Humanity enjoys life. Humans have several ways of making life enjoyable. One can find sharing of companionship over the table among all human cultures. Food sharing is human. All humans enjoy sharing food. Food sharing traditions have even religious significance. Humanity shares food with God who is paradoxically the provider of all food. Food sharing traditions are polyversal, symbolic, and evocative. What one eats and with whom one shares one’s food makes one’s identity. Thinking food sharing traditions, we can think about how food both unites and divides. The table fellowship is both including and excluding. He who gets to share fellowship on the table becomes an insider while he who is not permitted to sit at the table is considered an outsider. Food builds community and keeps it bonded but in multi-layered societies, food as a marker of the identity often conflicts with several others who are thought to desecrate or contaminate one’s food traditions.
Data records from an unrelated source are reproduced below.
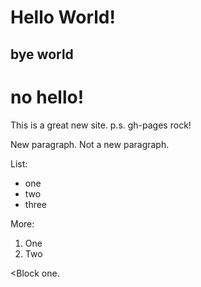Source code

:# Hello World!

## bye world

# no hello!

This is a great new site.
p.s. gh-pages rock!

New paragraph.
Not a new paragraph.

List:
- one
- two
- three

More:
1. One
2. Two

<Block one.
This is particularly so when food becomes interwoven with the sacred. When we sacradize food we also politicize it. But paradoxically, meal sharing can also break these sacred walls and people who stand divided can come to embrace each other over a table fellowship. Table fellowship is a great sign of human hospitality where humans welcome guests as hosts. Table fellowship generates mutuality and the guests then play hosts and the chain continues. There is this excess within our food traditions. Although, they bind us to our community and also build a wall that marks us as violators of the food habits of that community. We also break that wall and eat the forbidden food and hence rebel against closed food sharing traditions in public or closed from prying eyes of the gatekeepers of traditions. When we open and enjoy the alien food of the other, we expand our world and open ourselves to the other.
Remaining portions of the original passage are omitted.